*** Opening Data ***

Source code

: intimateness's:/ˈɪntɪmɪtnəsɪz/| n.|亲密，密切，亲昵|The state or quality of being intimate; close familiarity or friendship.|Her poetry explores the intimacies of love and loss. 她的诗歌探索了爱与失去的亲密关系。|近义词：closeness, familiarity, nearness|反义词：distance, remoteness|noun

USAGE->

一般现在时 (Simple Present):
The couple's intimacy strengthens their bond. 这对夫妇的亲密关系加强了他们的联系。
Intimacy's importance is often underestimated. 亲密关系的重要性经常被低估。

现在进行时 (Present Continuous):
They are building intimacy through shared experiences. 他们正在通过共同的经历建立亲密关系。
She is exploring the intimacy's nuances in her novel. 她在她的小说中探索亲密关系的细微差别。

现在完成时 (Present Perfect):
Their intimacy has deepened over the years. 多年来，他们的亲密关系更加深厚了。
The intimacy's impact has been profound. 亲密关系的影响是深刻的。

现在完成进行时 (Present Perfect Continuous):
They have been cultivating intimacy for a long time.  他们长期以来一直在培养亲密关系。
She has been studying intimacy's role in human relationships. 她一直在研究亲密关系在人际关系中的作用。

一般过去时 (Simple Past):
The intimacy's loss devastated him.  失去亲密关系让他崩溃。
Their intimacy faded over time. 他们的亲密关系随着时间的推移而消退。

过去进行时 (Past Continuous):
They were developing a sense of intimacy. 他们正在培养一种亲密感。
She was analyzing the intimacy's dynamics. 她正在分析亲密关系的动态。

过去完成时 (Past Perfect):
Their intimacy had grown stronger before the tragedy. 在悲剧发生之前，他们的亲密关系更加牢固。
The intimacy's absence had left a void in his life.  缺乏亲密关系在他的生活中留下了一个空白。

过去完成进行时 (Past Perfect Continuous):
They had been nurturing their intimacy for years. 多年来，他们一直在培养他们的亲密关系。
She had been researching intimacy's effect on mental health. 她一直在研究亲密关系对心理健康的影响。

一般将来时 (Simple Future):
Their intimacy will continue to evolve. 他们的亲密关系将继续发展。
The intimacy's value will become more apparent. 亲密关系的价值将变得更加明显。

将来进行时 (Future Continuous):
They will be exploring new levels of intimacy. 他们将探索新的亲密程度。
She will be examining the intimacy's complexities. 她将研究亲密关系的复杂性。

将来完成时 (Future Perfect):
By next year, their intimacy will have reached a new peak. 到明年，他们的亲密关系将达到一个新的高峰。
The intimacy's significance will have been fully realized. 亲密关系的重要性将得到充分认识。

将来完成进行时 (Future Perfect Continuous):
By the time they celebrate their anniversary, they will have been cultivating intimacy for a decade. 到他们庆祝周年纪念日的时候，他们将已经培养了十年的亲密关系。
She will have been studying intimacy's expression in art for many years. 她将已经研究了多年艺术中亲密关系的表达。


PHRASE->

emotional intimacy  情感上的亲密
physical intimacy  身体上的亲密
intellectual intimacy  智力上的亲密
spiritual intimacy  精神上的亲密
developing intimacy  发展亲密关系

*** Closing Data ***

What you need to do ::
Print every record exactly as written.

Response ::
Source code

: intimateness's:/ˈɪntɪmɪtnəsɪz/| n.|亲密，密切，亲昵|The state or quality of being intimate; close familiarity or friendship.|Her poetry explores the intimacies of love and loss. 她的诗歌探索了爱与失去的亲密关系。|近义词：closeness, familiarity, nearness|反义词：distance, remoteness|noun

USAGE->

一般现在时 (Simple Present):
The couple's intimacy strengthens their bond. 这对夫妇的亲密关系加强了他们的联系。
Intimacy's importance is often underestimated. 亲密关系的重要性经常被低估。

现在进行时 (Present Continuous):
They are building intimacy through shared experiences. 他们正在通过共同的经历建立亲密关系。
She is exploring the intimacy's nuances in her novel. 她在她的小说中探索亲密关系的细微差别。

现在完成时 (Present Perfect):
Their intimacy has deepened over the years. 多年来，他们的亲密关系更加深厚了。
The intimacy's impact has been profound. 亲密关系的影响是深刻的。

现在完成进行时 (Present Perfect Continuous):
They have been cultivating intimacy for a long time.  他们长期以来一直在培养亲密关系。
She has been studying intimacy's role in human relationships. 她一直在研究亲密关系在人际关系中的作用。

一般过去时 (Simple Past):
The intimacy's loss devastated him.  失去亲密关系让他崩溃。
Their intimacy faded over time. 他们的亲密关系随着时间的推移而消退。

过去进行时 (Past Continuous):
They were developing a sense of intimacy. 他们正在培养一种亲密感。
She was analyzing the intimacy's dynamics. 她正在分析亲密关系的动态。

过去完成时 (Past Perfect):
Their intimacy had grown stronger before the tragedy. 在悲剧发生之前，他们的亲密关系更加牢固。
The intimacy's absence had left a void in his life.  缺乏亲密关系在他的生活中留下了一个空白。

过去完成进行时 (Past Perfect Continuous):
They had been nurturing their intimacy for years. 多年来，他们一直在培养他们的亲密关系。
She had been researching intimacy's effect on mental health. 她一直在研究亲密关系对心理健康的影响。

一般将来时 (Simple Future):
Their intimacy will continue to evolve. 他们的亲密关系将继续发展。
The intimacy's value will become more apparent. 亲密关系的价值将变得更加明显。

将来进行时 (Future Continuous):
They will be exploring new levels of intimacy. 他们将探索新的亲密程度。
She will be examining the intimacy's complexities. 她将研究亲密关系的复杂性。

将来完成时 (Future Perfect):
By next year, their intimacy will have reached a new peak. 到明年，他们的亲密关系将达到一个新的高峰。
The intimacy's significance will have been fully realized. 亲密关系的重要性将得到充分认识。

将来完成进行时 (Future Perfect Continuous):
By the time they celebrate their anniversary, they will have been cultivating intimacy for a decade. 到他们庆祝周年纪念日的时候，他们将已经培养了十年的亲密关系。
She will have been studying intimacy's expression in art for many years. 她将已经研究了多年艺术中亲密关系的表达。


PHRASE->

emotional intimacy  情感上的亲密
physical intimacy  身体上的亲密
intellectual intimacy  智力上的亲密
spiritual intimacy  精神上的亲密
developing intimacy  发展亲密关系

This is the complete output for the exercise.